### [EXERCISE OBJECTIVE]
Output only the entries, exactly as given, without the pictures.

### [Source texts of formatted documents]
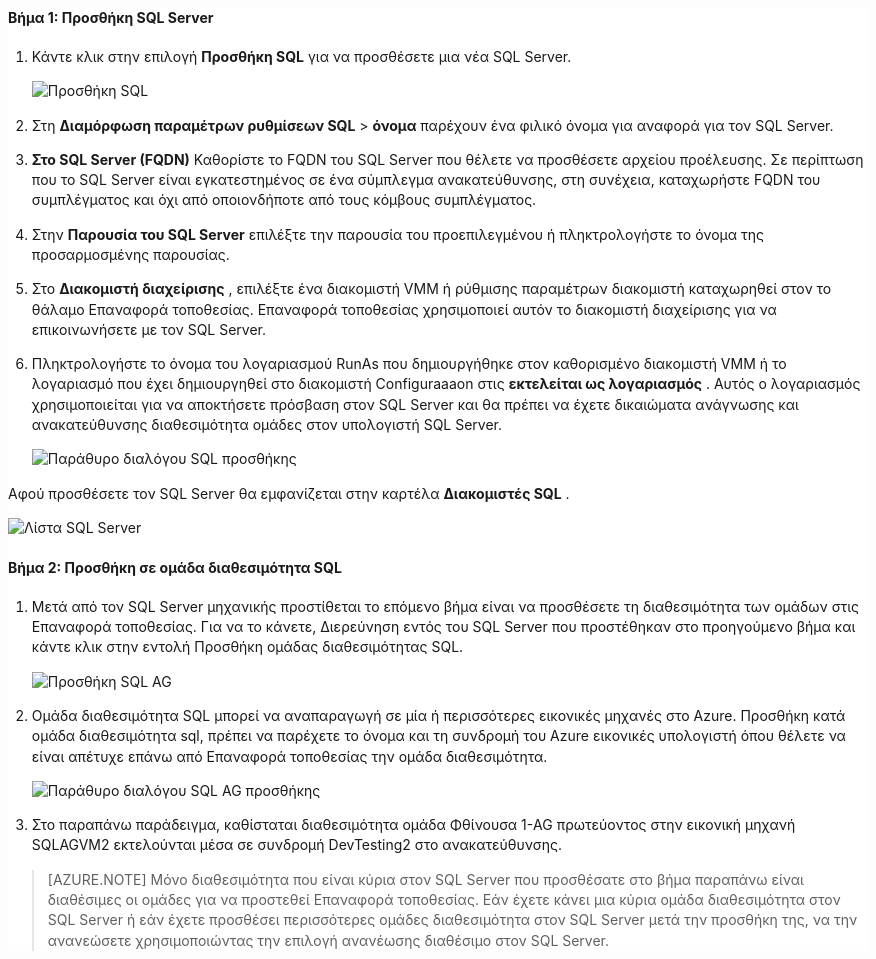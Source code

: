 ####  <a name="step-1-add-a-sql-server"></a>Βήμα 1: Προσθήκη SQL Server


1. Κάντε κλικ στην επιλογή **Προσθήκη SQL** για να προσθέσετε μια νέα SQL Server. 

    ![Προσθήκη SQL](./media/site-recovery-sql/add-sql.png)

2. Στη **Διαμόρφωση παραμέτρων ρυθμίσεων SQL** > **όνομα** παρέχουν ένα φιλικό όνομα για αναφορά για τον SQL Server.
3. **Στο SQL Server (FQDN)** Καθορίστε το FQDN του SQL Server που θέλετε να προσθέσετε αρχείου προέλευσης. Σε περίπτωση που το SQL Server είναι εγκατεστημένος σε ένα σύμπλεγμα ανακατεύθυνσης, στη συνέχεια, καταχωρήστε FQDN του συμπλέγματος και όχι από οποιονδήποτε από τους κόμβους συμπλέγματος.  
4. Στην **Παρουσία του SQL Server** επιλέξτε την παρουσία του προεπιλεγμένου ή πληκτρολογήστε το όνομα της προσαρμοσμένης παρουσίας.
5. Στο **Διακομιστή διαχείρισης** , επιλέξτε ένα διακομιστή VMM ή ρύθμισης παραμέτρων διακομιστή καταχωρηθεί στον το θάλαμο Επαναφορά τοποθεσίας. Επαναφορά τοποθεσίας χρησιμοποιεί αυτόν το διακομιστή διαχείρισης για να επικοινωνήσετε με τον SQL Server.
6. Πληκτρολογήστε το όνομα του λογαριασμού RunAs που δημιουργήθηκε στον καθορισμένο διακομιστή VMM ή το λογαριασμό που έχει δημιουργηθεί στο διακομιστή Configuraaaon στις **εκτελείται ως λογαριασμός** . Αυτός ο λογαριασμός χρησιμοποιείται για να αποκτήσετε πρόσβαση στον SQL Server και θα πρέπει να έχετε δικαιώματα ανάγνωσης και ανακατεύθυνσης διαθεσιμότητα ομάδες στον υπολογιστή SQL Server.

    ![Παράθυρο διαλόγου SQL προσθήκης](./media/site-recovery-sql/add-sql-dialog.png)

Αφού προσθέσετε τον SQL Server θα εμφανίζεται στην καρτέλα **Διακομιστές SQL** . 

![Λίστα SQL Server](./media/site-recovery-sql/sql-server-list.png)


#### <a name="step-2-add-a-sql-availability-group"></a>Βήμα 2: Προσθήκη σε ομάδα διαθεσιμότητα SQL

1. Μετά από τον SQL Server μηχανικής προστίθεται το επόμενο βήμα είναι να προσθέσετε τη διαθεσιμότητα των ομάδων στις Επαναφορά τοποθεσίας. Για να το κάνετε, Διερεύνηση εντός του SQL Server που προστέθηκαν στο προηγούμενο βήμα και κάντε κλικ στην εντολή Προσθήκη ομάδας διαθεσιμότητας SQL. 

    ![Προσθήκη SQL AG](./media/site-recovery-sql/add-sqlag.png)

2. Ομάδα διαθεσιμότητα SQL μπορεί να αναπαραγωγή σε μία ή περισσότερες εικονικές μηχανές στο Azure. Προσθήκη κατά ομάδα διαθεσιμότητα sql, πρέπει να παρέχετε το όνομα και τη συνδρομή του Azure εικονικές υπολογιστή όπου θέλετε να είναι απέτυχε επάνω από Επαναφορά τοποθεσίας την ομάδα διαθεσιμότητα.

    ![Παράθυρο διαλόγου SQL AG προσθήκης](./media/site-recovery-sql/add-sqlag-dialog.png)

3. Στο παραπάνω παράδειγμα, καθίσταται διαθεσιμότητα ομάδα Φθίνουσα 1-AG πρωτεύοντος στην εικονική μηχανή SQLAGVM2 εκτελούνται μέσα σε συνδρομή DevTesting2 στο ανακατεύθυνσης. 

>[AZURE.NOTE] Μόνο διαθεσιμότητα που είναι κύρια στον SQL Server που προσθέσατε στο βήμα παραπάνω είναι διαθέσιμες οι ομάδες για να προστεθεί Επαναφορά τοποθεσίας. Εάν έχετε κάνει μια κύρια ομάδα διαθεσιμότητα στον SQL Server ή εάν έχετε προσθέσει περισσότερες ομάδες διαθεσιμότητα στον SQL Server μετά την προσθήκη της, να την ανανεώσετε χρησιμοποιώντας την επιλογή ανανέωσης διαθέσιμο στον SQL Server.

### [EXPECTED OUTPUT]
Source code

: ####  <a name="step-1-add-a-sql-server"></a>Βήμα 1: Προσθήκη SQL Server


1. Κάντε κλικ στην επιλογή **Προσθήκη SQL** για να προσθέσετε μια νέα SQL Server. 

    ![Προσθήκη SQL](./media/site-recovery-sql/add-sql.png)

2. Στη **Διαμόρφωση παραμέτρων ρυθμίσεων SQL** > **όνομα** παρέχουν ένα φιλικό όνομα για αναφορά για τον SQL Server.
3. **Στο SQL Server (FQDN)** Καθορίστε το FQDN του SQL Server που θέλετε να προσθέσετε αρχείου προέλευσης. Σε περίπτωση που το SQL Server είναι εγκατεστημένος σε ένα σύμπλεγμα ανακατεύθυνσης, στη συνέχεια, καταχωρήστε FQDN του συμπλέγματος και όχι από οποιονδήποτε από τους κόμβους συμπλέγματος.  
4. Στην **Παρουσία του SQL Server** επιλέξτε την παρουσία του προεπιλεγμένου ή πληκτρολογήστε το όνομα της προσαρμοσμένης παρουσίας.
5. Στο **Διακομιστή διαχείρισης** , επιλέξτε ένα διακομιστή VMM ή ρύθμισης παραμέτρων διακομιστή καταχωρηθεί στον το θάλαμο Επαναφορά τοποθεσίας. Επαναφορά τοποθεσίας χρησιμοποιεί αυτόν το διακομιστή διαχείρισης για να επικοινωνήσετε με τον SQL Server.
6. Πληκτρολογήστε το όνομα του λογαριασμού RunAs που δημιουργήθηκε στον καθορισμένο διακομιστή VMM ή το λογαριασμό που έχει δημιουργηθεί στο διακομιστή Configuraaaon στις **εκτελείται ως λογαριασμός** . Αυτός ο λογαριασμός χρησιμοποιείται για να αποκτήσετε πρόσβαση στον SQL Server και θα πρέπει να έχετε δικαιώματα ανάγνωσης και ανακατεύθυνσης διαθεσιμότητα ομάδες στον υπολογιστή SQL Server.

    ![Παράθυρο διαλόγου SQL προσθήκης](./media/site-recovery-sql/add-sql-dialog.png)

Αφού προσθέσετε τον SQL Server θα εμφανίζεται στην καρτέλα **Διακομιστές SQL** . 

![Λίστα SQL Server](./media/site-recovery-sql/sql-server-list.png)


#### <a name="step-2-add-a-sql-availability-group"></a>Βήμα 2: Προσθήκη σε ομάδα διαθεσιμότητα SQL

1. Μετά από τον SQL Server μηχανικής προστίθεται το επόμενο βήμα είναι να προσθέσετε τη διαθεσιμότητα των ομάδων στις Επαναφορά τοποθεσίας. Για να το κάνετε, Διερεύνηση εντός του SQL Server που προστέθηκαν στο προηγούμενο βήμα και κάντε κλικ στην εντολή Προσθήκη ομάδας διαθεσιμότητας SQL. 

    ![Προσθήκη SQL AG](./media/site-recovery-sql/add-sqlag.png)

2. Ομάδα διαθεσιμότητα SQL μπορεί να αναπαραγωγή σε μία ή περισσότερες εικονικές μηχανές στο Azure. Προσθήκη κατά ομάδα διαθεσιμότητα sql, πρέπει να παρέχετε το όνομα και τη συνδρομή του Azure εικονικές υπολογιστή όπου θέλετε να είναι απέτυχε επάνω από Επαναφορά τοποθεσίας την ομάδα διαθεσιμότητα.

    ![Παράθυρο διαλόγου SQL AG προσθήκης](./media/site-recovery-sql/add-sqlag-dialog.png)

3. Στο παραπάνω παράδειγμα, καθίσταται διαθεσιμότητα ομάδα Φθίνουσα 1-AG πρωτεύοντος στην εικονική μηχανή SQLAGVM2 εκτελούνται μέσα σε συνδρομή DevTesting2 στο ανακατεύθυνσης. 

>[AZURE.NOTE] Μόνο διαθεσιμότητα που είναι κύρια στον SQL Server που προσθέσατε στο βήμα παραπάνω είναι διαθέσιμες οι ομάδες για να προστεθεί Επαναφορά τοποθεσίας. Εάν έχετε κάνει μια κύρια ομάδα διαθεσιμότητα στον SQL Server ή εάν έχετε προσθέσει περισσότερες ομάδες διαθεσιμότητα στον SQL Server μετά την προσθήκη της, να την ανανεώσετε χρησιμοποιώντας την επιλογή ανανέωσης διαθέσιμο στον SQL Server.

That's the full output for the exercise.